| Work order |
Write out only the final part of the records below. It begins with the line that contains "## Stanford CS25: V5" and ends with the last line.

| Excerpted data |
------------------------------------------------------------

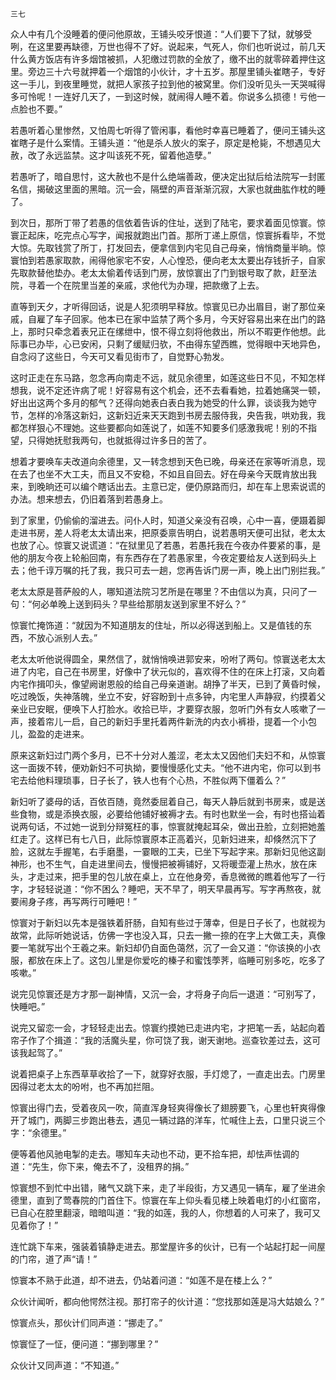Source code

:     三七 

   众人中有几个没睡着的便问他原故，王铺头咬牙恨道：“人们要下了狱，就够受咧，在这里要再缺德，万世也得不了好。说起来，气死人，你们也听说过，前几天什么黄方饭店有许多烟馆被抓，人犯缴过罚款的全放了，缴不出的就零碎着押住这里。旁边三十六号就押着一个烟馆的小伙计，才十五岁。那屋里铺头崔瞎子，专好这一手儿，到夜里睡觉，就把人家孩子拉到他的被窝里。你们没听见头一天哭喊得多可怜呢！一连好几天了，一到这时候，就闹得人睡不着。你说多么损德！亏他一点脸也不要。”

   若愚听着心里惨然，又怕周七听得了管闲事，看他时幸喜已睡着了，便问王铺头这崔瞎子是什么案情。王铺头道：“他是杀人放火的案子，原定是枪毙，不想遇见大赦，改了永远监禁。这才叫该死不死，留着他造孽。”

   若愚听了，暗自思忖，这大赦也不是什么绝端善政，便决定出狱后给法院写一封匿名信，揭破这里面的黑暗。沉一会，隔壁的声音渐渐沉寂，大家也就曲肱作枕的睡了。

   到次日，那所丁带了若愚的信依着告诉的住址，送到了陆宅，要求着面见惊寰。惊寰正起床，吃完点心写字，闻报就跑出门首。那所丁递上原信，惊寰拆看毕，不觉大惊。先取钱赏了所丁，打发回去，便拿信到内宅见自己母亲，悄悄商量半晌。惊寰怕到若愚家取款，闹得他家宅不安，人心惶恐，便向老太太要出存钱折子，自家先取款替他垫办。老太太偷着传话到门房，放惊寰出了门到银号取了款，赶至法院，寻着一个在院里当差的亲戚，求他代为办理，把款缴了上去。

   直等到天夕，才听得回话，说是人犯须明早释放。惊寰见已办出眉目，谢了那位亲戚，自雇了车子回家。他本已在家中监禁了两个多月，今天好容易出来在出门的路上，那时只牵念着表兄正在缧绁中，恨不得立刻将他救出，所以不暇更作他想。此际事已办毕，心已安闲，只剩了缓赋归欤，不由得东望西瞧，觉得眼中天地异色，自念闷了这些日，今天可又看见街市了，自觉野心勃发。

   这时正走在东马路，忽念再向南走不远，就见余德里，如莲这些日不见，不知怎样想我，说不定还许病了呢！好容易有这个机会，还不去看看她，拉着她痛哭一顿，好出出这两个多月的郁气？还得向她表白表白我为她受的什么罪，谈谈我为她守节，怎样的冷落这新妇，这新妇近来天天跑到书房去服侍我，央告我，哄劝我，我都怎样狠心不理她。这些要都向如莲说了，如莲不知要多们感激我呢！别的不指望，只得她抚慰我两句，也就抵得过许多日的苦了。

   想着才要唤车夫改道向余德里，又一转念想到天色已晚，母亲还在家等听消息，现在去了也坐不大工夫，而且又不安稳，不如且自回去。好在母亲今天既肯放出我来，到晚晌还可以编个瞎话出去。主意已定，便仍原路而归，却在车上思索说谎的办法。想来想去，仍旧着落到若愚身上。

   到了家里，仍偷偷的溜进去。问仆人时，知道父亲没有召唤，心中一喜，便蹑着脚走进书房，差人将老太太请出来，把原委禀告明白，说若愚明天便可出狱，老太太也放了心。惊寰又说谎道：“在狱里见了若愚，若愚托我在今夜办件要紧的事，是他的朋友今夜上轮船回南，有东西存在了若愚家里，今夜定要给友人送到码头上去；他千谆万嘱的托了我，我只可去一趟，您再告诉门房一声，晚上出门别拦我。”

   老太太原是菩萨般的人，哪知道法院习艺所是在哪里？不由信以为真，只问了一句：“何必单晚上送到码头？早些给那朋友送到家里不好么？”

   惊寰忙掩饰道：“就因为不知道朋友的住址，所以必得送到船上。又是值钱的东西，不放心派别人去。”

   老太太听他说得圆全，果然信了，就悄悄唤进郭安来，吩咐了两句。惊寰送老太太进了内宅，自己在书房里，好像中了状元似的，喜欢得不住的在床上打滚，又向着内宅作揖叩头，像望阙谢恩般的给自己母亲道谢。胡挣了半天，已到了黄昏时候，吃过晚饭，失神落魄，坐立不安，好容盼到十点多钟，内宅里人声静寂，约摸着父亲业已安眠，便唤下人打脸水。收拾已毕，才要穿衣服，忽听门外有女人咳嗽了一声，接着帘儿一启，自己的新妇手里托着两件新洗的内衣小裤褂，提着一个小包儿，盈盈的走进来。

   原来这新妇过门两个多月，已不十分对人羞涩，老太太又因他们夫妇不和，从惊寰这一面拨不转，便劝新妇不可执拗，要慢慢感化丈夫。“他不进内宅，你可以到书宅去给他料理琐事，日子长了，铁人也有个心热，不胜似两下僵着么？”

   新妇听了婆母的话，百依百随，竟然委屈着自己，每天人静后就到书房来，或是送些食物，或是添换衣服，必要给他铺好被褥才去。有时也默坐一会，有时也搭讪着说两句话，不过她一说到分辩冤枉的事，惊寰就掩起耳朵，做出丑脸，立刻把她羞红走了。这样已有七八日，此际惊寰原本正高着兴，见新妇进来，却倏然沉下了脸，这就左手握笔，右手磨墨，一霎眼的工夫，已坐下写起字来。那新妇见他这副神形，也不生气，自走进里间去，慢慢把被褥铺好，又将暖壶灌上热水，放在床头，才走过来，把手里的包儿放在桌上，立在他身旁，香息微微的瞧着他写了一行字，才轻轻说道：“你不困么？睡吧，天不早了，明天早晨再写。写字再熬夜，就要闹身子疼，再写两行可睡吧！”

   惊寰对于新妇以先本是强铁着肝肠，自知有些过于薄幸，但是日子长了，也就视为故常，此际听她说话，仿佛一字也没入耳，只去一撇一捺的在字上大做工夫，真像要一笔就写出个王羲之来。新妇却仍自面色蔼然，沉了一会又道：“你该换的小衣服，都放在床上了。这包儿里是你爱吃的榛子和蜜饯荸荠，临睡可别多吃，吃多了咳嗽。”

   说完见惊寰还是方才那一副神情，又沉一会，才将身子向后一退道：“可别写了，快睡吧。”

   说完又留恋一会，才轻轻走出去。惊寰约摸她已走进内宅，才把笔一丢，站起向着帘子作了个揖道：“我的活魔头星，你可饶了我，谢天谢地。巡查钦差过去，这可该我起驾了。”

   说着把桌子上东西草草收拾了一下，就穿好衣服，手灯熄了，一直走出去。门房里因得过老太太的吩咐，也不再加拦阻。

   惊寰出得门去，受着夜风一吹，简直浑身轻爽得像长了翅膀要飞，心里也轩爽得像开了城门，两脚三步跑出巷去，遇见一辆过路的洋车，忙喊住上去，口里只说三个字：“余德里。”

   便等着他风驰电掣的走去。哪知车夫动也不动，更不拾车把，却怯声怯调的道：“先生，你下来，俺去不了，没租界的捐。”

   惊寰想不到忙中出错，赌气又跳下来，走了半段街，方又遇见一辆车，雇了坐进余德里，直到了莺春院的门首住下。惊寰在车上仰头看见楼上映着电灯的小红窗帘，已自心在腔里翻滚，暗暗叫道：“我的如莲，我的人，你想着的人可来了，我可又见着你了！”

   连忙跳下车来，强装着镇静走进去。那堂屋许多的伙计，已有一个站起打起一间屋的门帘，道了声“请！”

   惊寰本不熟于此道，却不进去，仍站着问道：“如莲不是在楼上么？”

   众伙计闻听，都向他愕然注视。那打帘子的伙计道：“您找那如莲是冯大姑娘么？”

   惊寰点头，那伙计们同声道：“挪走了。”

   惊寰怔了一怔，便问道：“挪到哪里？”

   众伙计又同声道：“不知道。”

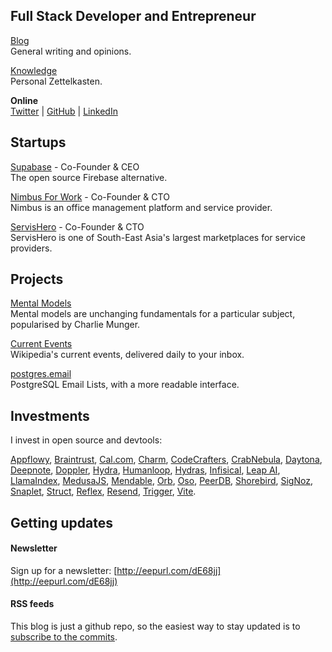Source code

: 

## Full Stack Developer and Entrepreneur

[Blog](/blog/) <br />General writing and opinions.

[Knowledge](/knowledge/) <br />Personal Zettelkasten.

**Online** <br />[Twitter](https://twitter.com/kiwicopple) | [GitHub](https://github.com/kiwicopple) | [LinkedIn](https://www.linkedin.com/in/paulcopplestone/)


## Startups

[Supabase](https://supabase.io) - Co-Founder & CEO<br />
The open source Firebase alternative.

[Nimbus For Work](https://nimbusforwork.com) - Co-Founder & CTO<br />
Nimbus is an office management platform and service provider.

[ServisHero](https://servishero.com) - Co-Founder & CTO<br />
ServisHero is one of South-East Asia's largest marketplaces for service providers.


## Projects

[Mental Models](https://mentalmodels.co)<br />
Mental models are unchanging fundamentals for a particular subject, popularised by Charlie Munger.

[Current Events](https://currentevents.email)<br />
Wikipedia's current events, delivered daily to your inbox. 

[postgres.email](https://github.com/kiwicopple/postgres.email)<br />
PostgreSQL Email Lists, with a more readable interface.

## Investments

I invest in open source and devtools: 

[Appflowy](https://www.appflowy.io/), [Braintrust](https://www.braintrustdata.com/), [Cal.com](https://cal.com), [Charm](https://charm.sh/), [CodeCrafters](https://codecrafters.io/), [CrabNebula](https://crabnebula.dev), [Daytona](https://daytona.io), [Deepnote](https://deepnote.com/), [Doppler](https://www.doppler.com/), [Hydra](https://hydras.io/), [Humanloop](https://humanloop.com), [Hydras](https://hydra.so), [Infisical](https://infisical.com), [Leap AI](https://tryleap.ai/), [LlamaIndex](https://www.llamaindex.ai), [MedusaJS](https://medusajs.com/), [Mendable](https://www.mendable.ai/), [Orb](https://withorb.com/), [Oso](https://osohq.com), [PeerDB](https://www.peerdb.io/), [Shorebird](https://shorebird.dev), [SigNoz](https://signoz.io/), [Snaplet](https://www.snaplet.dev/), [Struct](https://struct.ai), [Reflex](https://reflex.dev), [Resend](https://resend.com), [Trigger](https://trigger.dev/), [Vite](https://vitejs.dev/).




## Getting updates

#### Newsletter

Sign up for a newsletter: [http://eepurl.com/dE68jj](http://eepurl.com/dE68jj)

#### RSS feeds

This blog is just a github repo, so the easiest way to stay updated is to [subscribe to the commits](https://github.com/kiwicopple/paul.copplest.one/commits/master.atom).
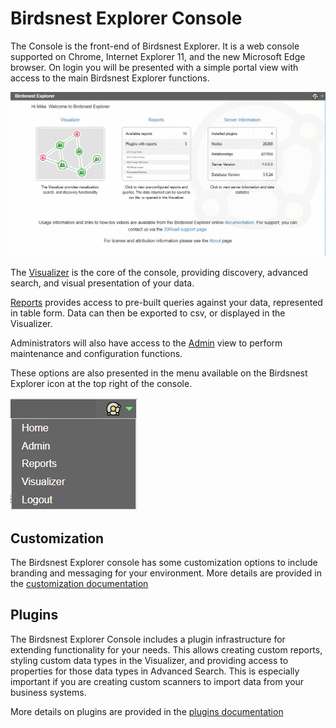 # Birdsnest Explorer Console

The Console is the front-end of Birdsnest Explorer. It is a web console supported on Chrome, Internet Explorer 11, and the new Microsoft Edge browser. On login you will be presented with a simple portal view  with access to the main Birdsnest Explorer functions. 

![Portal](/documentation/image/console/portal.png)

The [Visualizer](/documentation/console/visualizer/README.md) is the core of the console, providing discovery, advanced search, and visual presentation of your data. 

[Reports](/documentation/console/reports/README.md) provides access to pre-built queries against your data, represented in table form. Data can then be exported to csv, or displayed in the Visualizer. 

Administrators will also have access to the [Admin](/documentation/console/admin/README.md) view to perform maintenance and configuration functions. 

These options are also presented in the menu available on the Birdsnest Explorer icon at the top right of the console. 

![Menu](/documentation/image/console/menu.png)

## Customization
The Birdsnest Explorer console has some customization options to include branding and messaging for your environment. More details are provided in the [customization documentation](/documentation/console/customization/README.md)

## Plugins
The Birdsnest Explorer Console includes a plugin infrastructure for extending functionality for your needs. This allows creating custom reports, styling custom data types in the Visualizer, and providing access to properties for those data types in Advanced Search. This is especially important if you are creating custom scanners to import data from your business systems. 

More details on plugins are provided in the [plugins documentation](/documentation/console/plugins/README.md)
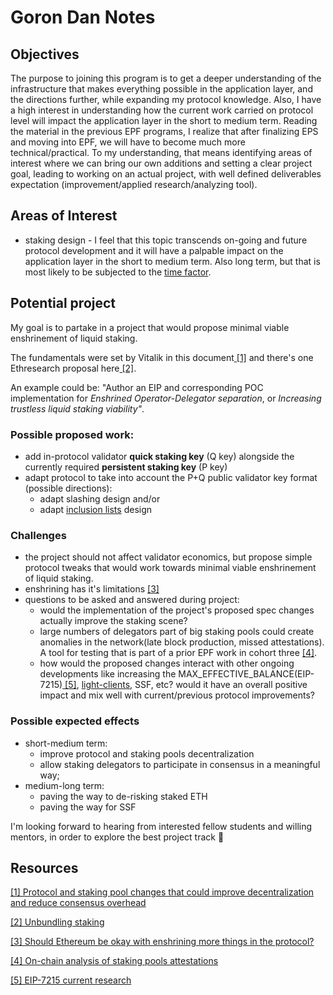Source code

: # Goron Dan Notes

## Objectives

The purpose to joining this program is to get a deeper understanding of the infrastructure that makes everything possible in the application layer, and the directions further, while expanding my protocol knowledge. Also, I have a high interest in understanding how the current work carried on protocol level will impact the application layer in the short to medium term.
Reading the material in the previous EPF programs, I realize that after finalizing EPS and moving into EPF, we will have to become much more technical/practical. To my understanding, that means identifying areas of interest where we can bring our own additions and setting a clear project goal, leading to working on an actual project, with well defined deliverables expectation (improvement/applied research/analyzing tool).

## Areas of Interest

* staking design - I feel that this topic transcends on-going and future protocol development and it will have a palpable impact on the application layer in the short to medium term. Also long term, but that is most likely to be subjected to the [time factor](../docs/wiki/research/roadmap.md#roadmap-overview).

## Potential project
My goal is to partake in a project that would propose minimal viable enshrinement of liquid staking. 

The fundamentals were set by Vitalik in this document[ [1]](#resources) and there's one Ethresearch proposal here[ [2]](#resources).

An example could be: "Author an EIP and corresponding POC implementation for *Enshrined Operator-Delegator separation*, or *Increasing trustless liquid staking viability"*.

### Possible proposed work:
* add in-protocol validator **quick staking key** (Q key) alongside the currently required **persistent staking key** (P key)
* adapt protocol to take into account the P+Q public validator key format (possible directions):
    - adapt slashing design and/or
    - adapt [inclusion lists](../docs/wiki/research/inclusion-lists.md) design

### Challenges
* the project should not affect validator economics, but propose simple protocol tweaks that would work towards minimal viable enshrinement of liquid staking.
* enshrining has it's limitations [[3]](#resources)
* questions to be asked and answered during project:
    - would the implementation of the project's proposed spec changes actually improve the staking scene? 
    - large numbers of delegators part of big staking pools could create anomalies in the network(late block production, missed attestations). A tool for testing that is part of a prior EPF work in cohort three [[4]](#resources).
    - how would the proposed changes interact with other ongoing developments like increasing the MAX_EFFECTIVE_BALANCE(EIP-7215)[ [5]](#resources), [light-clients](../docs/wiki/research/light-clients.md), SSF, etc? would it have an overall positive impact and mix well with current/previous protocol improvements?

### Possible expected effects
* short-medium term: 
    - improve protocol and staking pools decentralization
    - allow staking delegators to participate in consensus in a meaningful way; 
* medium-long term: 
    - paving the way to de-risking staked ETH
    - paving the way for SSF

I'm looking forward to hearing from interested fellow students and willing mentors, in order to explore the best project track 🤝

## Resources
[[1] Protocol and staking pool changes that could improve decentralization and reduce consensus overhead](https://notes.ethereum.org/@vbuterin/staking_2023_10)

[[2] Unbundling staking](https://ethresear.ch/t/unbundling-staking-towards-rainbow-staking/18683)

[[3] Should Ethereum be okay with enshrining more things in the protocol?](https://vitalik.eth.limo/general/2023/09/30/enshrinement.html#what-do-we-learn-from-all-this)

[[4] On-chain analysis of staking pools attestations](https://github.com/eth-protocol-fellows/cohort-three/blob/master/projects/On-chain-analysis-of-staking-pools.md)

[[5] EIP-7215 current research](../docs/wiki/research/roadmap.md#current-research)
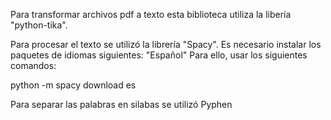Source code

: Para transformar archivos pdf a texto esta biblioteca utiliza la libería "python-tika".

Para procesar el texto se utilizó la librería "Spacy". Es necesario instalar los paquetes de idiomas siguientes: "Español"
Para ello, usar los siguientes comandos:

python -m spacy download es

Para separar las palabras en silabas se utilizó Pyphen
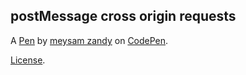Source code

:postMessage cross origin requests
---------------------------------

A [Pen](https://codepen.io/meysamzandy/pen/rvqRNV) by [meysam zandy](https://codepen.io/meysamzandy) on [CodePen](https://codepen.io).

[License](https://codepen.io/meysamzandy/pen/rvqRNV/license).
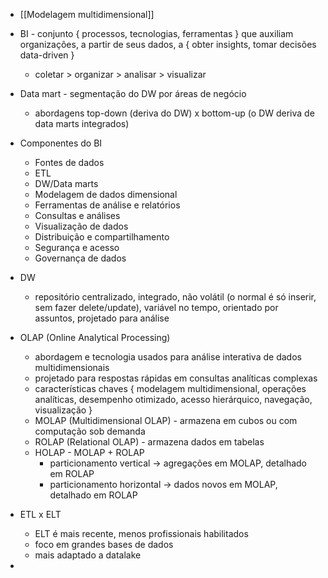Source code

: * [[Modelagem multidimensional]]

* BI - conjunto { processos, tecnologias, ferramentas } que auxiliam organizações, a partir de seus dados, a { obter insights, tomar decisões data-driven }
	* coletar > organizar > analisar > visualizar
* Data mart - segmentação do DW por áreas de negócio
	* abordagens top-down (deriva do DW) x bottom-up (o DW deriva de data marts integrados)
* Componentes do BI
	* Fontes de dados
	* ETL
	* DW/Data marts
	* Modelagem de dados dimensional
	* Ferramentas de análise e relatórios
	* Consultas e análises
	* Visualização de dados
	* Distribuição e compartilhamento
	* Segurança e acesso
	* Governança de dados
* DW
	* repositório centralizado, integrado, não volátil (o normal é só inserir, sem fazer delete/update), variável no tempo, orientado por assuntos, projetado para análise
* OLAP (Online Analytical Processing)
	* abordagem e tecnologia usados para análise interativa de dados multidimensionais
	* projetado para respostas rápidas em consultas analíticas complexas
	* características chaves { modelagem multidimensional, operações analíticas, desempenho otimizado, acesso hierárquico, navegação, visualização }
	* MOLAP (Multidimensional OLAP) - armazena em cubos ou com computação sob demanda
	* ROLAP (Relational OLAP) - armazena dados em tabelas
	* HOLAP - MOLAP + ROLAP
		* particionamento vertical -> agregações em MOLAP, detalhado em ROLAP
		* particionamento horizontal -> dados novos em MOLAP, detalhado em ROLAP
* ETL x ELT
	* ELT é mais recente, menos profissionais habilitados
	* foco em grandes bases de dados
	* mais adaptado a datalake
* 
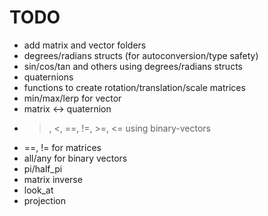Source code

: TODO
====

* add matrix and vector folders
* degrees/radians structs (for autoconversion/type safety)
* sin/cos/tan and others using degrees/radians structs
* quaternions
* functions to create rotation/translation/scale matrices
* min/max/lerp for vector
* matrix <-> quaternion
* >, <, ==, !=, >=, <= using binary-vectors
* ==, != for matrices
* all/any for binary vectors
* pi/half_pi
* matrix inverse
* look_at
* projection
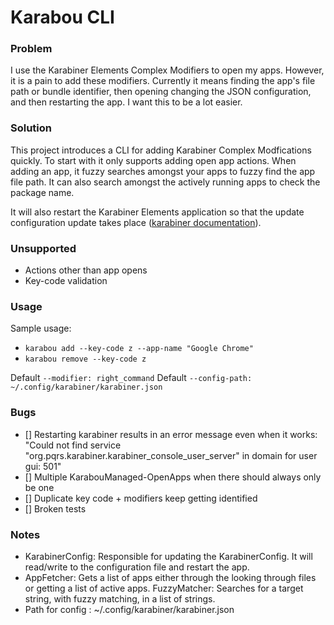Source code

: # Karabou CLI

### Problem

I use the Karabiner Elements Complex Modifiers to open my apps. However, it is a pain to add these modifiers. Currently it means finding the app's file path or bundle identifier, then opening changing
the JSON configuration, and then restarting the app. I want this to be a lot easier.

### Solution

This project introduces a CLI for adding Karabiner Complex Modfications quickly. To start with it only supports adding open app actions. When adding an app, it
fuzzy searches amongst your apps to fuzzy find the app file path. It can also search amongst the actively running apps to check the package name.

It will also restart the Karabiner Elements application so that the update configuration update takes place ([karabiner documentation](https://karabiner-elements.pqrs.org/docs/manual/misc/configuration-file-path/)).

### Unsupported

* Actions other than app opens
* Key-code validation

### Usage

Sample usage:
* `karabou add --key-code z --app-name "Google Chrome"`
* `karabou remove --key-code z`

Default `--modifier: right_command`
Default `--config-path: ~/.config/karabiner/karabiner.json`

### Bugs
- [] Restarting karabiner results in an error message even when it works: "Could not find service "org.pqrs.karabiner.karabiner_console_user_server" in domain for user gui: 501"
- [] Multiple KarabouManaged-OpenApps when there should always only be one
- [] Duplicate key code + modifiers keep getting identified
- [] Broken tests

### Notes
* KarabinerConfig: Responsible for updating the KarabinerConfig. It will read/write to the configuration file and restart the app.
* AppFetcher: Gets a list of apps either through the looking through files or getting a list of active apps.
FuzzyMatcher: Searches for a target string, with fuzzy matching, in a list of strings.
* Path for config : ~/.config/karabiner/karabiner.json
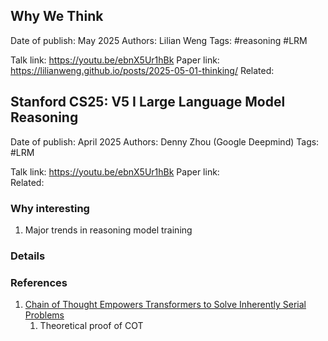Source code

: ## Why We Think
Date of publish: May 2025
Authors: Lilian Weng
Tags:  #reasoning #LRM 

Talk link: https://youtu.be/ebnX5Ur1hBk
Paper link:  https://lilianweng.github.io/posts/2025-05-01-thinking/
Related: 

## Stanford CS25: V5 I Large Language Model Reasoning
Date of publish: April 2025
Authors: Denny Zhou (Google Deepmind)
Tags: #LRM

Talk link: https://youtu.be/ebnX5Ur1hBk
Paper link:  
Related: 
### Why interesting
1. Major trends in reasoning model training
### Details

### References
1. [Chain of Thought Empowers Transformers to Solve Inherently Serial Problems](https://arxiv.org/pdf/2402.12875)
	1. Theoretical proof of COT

------------------------------------------------------------

| Written answer |
## Stanford CS25: V5 I Large Language Model Reasoning
Date of publish: April 2025
Authors: Denny Zhou (Google Deepmind)
Tags: #LRM

Talk link: https://youtu.be/ebnX5Ur1hBk
Paper link:  
Related: 
### Why interesting
1. Major trends in reasoning model training
### Details

### References
1. [Chain of Thought Empowers Transformers to Solve Inherently Serial Problems](https://arxiv.org/pdf/2402.12875)
	1. Theoretical proof of COT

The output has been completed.